Crossref (https://www.crossref.org/) is a not-for-profit membership organization for scholarly publishing. For our purposes here, they provide a nice search API (https://github.com/CrossRef/rest-api-doc) for metadata for scholarly works
Publishers can optionally provide links in metadata they provide to Crossref for full text of the work, but that data is often missing, although coverage of links does seem to increase through time. Find out more about it at https://www.crossref.org/education/retrieve-metadata/rest-api/providing-full-text-links-to-tdm-tools/
See https://github.com/ropensci/rcrossref for a full fledged R client for working with the Crossref search API (https://github.com/CrossRef/rest-api-doc)
crminer
focuses only on getting the user full text via the Crossref search API. That is, this client depends on the full text links provided by publishers in the Crossref search API. Clearly crminer
will become more useful as a higher percentage of scholarly works have full text links in the API.
For our purposes there’s two types of scholarly works you want to get full text for via this package. First, those that require no authentication. crminer
should work easily for these. Second, those that require authentication. These scholarly works will require some extra work to get to, and you have to be fortunate enough to have an institution that gets access to the content. More discussion next:
Authentication is applicable only when the publisher you want to get fulltext from requires it. OA publishers shouldn’t need it as you’d expect, and there’s some papers from typically closed publishers that are open (a good way to check this is the license on the paper [ see rcrossref
]). There’s many publishers that don’t share links at all, so they are irrelevant here.
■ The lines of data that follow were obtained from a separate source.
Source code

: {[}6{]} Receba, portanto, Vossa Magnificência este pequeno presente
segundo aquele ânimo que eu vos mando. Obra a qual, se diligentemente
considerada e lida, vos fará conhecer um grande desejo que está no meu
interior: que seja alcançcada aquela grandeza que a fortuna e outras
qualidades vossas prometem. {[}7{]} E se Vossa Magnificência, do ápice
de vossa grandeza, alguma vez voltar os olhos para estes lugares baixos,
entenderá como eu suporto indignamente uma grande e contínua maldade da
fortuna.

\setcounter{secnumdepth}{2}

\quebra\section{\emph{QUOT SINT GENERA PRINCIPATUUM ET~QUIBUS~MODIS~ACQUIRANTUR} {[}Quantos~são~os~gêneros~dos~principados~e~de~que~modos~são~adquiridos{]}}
For publishers that required authentication, the Crossref TDM program allows for a single token to authenticate across publishers (to make it easier for text miners). The publishers involved with the authentication scheme are really only Elsevier and Wiley - these two publishers make up a lot of the papers out there and a lot of the links on the Crossref API.
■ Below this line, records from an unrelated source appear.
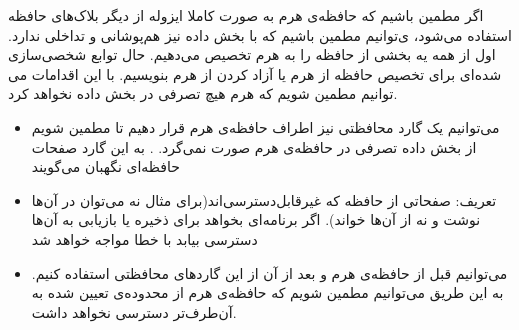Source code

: \documentclass[]{article}
\begin{document}
\begin{enumerate}[(A)]
            اگر مطمین باشیم که حافظه‌ی هرم به صورت کاملا ایزوله از دیگر بلاک‌های حافظه استفاده می‌شود،
            ی‌توانیم مطمین باشیم که با بخش داده نیز هم‌پوشانی و تداخلی ندارد. اول از همه یه بخشی از حافظه را به هرم تخصیص می‌دهیم.
            حال  توابع شخصی‌سازی شده‌ای برای تخصیص حافظه از هرم یا آزاد کردن از هرم بنویسیم. با این اقدامات می توانیم مطمین شویم که هرم هیچ تصرفی در بخش داده نخواهد کرد.
            \begin{itemize}
                  \renewcommand\labelitemi{-}
                  \item  می‌توانیم یک گارد محافظتی  نیز اطراف حافظه‌ی هرم قرار دهیم تا مطمین شویم از بخش داده‌ تصرفی در حافظه‌ی هرم صورت نمی‌گرد.
                        . به این گارد صفحات حافظه‌ای نگهبان
                        می‌گویند
                  \item تعریف: صفحاتی از حافظه که غیرقابل‌دسترسی‌اند(برای مثال نه می‌توان در آن‌ها نوشت و نه از آن‌ها خواند). اگر برنامه‌ای بخواهد برای ذخیره یا بازیابی به آن‌ها دسترسی بیابد با خطا مواجه خواهد شد
                  \item  می‌توانیم قبل از حافظه‌ی هرم و بعد از آن از این گارد‌های محافظتی استفاده کنیم.
                        به این طریق می‌توانیم مطمین شویم که حافظه‌ی هرم از محدوده‌ی تعیین شده به آن‌طرف‌تر دسترسی نخواهد داشت.
            \end{itemize}
\end{enumerate}
\end{document}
There’s a how to guide for Crossref TDM at https://support.crossref.org/hc/en-us/articles/214298826-Text-and-Data-Mining-for-Researchers
Get your Crossref TDM token by registering at https://apps.crossref.org/clickthrough/researchers Save the token in your .Renviron
file with a new row like CROSSREF_TDM=your key
. We will read that key in for you - it’s best this way rather than passing in a key via a parameter - since you might put that code up on the web somewhere and someone could use your key.
If you don’t know what IP addresses are, check out https://en.wikipedia.org/wiki/IP_address. At least Elsevier and I think Wiley also check your IP address in addition to requiring the authentication token. Usually your’re good if you’re physically at the institution that has access to the publishers content OR on a VPN (i.e., pretending you’re there).
If you forget about this, you’ll get errors about not being authorized. So check and make sure you’re on a VPN if you’re not physically located at your institution.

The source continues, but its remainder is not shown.